What you should do>
From the records below, extract only the lines running from the line with "The following topics" to the line with "- [Configuring Column", both lines included, reproducing them exactly.
::::::::::
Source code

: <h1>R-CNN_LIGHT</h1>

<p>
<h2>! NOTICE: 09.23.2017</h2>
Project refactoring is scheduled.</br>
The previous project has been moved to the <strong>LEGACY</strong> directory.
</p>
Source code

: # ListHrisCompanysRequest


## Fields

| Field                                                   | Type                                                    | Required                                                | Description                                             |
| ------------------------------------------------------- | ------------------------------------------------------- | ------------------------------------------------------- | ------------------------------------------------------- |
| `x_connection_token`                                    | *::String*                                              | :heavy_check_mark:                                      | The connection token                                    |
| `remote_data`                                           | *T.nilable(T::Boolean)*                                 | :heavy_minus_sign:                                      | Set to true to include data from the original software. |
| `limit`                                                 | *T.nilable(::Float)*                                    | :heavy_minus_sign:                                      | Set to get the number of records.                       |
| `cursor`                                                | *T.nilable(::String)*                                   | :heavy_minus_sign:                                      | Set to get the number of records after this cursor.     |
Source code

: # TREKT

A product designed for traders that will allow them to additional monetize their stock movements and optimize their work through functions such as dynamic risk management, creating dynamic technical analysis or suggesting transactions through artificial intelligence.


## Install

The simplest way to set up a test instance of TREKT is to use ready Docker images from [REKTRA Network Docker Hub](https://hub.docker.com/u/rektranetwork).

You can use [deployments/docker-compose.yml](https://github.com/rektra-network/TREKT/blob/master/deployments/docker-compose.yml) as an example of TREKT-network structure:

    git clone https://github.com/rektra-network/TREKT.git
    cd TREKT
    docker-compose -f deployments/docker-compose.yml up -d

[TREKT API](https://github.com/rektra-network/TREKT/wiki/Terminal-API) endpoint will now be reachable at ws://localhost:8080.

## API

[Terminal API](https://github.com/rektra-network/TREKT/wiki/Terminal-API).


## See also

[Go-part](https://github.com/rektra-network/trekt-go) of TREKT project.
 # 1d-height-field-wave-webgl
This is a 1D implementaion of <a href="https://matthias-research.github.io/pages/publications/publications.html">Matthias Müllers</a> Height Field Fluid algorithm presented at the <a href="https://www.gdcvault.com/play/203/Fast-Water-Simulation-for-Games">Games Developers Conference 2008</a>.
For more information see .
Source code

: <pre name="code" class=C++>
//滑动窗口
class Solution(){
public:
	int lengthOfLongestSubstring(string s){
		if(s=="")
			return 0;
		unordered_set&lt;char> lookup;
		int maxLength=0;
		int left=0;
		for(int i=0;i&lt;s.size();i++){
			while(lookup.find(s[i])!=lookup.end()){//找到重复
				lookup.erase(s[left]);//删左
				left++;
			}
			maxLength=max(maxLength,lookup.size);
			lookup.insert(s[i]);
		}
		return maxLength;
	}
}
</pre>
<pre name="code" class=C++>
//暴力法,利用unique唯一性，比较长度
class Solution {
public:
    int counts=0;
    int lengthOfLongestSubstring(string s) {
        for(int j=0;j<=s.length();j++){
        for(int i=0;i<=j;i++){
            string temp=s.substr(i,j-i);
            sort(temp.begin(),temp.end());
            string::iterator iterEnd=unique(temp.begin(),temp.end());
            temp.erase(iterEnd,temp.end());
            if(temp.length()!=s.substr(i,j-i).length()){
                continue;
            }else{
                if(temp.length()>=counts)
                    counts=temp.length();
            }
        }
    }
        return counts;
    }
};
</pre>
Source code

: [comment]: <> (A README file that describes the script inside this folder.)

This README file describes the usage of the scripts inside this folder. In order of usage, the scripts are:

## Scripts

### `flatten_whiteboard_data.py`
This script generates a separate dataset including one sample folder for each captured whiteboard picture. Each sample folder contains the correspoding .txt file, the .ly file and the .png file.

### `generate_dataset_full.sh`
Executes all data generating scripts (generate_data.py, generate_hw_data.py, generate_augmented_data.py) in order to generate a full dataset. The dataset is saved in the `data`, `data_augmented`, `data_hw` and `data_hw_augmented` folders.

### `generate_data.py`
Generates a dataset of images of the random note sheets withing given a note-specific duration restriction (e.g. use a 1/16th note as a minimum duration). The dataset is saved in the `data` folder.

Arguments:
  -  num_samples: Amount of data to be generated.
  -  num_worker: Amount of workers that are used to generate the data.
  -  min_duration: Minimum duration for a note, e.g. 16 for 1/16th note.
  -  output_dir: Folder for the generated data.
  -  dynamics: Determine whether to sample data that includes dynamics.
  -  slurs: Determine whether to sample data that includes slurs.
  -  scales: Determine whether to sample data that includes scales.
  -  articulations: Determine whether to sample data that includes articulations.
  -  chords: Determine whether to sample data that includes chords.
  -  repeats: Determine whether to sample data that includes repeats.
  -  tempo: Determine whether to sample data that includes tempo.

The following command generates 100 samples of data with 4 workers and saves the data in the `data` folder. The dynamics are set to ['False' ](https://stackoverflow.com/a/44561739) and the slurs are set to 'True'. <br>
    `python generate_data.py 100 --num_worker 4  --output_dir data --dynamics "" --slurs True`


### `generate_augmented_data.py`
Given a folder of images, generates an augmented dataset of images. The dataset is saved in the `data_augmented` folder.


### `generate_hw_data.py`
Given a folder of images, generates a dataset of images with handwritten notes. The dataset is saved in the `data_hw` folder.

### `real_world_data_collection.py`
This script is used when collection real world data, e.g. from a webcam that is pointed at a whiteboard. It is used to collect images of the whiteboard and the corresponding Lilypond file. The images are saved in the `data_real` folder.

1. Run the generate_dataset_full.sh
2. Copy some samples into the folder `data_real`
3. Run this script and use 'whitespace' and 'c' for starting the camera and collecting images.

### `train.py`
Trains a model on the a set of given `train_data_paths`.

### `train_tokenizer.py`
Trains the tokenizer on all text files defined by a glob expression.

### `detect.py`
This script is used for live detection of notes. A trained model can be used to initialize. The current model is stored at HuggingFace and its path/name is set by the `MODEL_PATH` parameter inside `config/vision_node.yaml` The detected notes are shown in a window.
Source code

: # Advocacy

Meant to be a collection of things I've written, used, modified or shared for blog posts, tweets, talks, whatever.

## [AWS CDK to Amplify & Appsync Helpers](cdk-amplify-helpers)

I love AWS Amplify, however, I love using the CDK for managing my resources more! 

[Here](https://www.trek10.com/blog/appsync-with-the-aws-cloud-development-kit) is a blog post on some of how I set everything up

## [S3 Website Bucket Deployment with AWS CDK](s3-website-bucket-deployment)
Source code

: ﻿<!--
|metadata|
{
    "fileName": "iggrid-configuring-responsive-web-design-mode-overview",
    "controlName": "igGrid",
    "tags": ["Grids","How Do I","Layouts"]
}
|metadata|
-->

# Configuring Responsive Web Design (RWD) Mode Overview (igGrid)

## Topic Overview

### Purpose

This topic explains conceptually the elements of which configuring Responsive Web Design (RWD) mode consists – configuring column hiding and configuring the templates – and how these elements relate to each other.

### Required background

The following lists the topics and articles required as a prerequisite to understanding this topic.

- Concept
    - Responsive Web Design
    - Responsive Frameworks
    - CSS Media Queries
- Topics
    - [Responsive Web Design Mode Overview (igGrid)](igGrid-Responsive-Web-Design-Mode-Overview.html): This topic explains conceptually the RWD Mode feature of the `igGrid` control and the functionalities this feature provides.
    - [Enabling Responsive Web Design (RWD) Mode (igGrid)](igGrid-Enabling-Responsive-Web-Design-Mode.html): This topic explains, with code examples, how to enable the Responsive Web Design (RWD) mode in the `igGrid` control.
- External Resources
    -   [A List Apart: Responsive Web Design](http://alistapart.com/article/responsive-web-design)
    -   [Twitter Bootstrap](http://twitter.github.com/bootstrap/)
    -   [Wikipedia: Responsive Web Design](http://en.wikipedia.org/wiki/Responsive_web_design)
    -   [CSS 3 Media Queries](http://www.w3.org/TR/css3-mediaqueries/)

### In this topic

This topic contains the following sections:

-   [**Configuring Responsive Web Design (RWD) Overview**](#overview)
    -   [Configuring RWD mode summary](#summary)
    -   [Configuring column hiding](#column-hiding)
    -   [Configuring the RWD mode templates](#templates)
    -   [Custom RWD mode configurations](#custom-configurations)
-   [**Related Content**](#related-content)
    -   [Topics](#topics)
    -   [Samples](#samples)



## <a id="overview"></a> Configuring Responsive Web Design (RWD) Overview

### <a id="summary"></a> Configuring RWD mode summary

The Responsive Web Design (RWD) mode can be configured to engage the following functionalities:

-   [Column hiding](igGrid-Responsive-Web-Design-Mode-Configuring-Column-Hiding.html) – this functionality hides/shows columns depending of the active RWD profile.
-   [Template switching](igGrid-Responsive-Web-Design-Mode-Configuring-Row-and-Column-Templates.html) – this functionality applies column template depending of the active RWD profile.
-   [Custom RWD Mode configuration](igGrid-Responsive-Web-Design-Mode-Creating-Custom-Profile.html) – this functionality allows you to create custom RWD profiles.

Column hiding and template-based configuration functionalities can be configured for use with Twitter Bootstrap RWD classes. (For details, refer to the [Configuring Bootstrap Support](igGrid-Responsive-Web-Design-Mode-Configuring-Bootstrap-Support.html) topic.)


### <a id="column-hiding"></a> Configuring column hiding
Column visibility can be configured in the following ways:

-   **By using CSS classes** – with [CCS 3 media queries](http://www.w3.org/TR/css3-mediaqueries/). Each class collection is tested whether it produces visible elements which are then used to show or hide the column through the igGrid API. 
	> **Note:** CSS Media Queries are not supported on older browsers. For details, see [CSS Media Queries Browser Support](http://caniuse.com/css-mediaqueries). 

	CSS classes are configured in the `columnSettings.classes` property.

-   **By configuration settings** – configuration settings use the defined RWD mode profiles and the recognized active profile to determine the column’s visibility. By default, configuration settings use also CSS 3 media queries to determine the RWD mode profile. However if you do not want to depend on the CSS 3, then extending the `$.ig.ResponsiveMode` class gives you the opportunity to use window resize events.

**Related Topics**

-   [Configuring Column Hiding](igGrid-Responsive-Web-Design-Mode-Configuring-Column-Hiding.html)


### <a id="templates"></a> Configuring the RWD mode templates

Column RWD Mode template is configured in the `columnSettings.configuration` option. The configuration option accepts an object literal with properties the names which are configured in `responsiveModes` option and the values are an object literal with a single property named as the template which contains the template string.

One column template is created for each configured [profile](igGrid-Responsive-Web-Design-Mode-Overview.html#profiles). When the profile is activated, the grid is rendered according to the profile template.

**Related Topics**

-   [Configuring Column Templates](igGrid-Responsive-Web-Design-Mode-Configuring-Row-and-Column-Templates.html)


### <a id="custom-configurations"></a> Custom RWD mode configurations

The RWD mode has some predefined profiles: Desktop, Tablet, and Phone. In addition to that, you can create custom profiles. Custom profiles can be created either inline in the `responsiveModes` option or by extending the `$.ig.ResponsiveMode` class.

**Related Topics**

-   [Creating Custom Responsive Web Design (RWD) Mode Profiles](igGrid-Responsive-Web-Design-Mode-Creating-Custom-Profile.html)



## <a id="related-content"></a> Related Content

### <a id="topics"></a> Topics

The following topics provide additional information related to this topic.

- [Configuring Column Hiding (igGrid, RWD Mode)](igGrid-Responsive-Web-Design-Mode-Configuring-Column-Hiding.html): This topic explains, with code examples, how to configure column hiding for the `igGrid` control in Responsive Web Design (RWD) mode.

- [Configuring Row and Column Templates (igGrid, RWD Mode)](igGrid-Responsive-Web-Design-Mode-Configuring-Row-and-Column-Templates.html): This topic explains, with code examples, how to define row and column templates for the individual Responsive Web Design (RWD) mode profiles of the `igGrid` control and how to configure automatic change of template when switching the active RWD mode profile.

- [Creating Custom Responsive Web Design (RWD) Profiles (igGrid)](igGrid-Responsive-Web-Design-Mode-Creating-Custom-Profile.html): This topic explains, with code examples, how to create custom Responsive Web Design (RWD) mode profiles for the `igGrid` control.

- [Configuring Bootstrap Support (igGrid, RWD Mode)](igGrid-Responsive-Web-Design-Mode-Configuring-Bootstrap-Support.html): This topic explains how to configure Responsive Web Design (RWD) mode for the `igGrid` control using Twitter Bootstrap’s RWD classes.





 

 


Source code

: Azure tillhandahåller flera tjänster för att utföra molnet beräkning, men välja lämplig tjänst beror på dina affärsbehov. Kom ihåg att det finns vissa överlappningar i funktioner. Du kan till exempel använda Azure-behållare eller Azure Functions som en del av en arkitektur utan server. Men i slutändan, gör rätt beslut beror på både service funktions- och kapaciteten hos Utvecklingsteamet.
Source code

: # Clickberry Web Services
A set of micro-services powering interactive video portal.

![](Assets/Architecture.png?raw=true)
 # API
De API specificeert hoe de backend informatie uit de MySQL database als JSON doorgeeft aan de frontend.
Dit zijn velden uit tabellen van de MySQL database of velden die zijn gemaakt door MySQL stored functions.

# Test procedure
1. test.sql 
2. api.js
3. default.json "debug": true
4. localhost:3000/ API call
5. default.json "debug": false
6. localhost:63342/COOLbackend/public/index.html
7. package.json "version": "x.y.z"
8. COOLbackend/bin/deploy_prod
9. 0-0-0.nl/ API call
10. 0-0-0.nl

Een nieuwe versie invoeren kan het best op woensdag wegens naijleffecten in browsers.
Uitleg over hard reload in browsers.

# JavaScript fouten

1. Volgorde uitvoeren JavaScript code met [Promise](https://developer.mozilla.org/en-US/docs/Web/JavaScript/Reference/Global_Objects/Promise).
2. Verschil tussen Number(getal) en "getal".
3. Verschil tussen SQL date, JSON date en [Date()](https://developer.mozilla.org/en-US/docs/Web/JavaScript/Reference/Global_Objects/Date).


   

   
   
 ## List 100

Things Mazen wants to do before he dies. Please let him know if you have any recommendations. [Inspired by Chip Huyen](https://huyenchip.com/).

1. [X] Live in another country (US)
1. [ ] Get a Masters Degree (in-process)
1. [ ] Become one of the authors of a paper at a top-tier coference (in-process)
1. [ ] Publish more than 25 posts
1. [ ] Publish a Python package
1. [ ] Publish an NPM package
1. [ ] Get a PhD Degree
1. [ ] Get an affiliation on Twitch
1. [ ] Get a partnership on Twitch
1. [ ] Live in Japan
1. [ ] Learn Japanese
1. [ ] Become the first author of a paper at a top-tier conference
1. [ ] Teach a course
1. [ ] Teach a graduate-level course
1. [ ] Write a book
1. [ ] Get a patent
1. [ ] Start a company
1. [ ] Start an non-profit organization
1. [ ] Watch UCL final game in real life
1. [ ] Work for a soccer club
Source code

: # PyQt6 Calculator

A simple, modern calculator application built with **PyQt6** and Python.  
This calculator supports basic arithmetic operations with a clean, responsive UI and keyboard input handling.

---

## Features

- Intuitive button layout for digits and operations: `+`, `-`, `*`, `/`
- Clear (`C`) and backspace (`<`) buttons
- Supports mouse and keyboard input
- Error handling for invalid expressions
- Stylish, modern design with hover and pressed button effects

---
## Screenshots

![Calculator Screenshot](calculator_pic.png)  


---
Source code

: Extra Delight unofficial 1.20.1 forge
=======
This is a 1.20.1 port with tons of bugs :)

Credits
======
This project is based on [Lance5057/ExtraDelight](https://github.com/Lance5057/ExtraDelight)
::::::::::
Output>
The following topics provide additional information related to this topic.

- [Configuring Column Hiding (igGrid, RWD Mode)](igGrid-Responsive-Web-Design-Mode-Configuring-Column-Hiding.html): This topic explains, with code examples, how to configure column hiding for the `igGrid` control in Responsive Web Design (RWD) mode.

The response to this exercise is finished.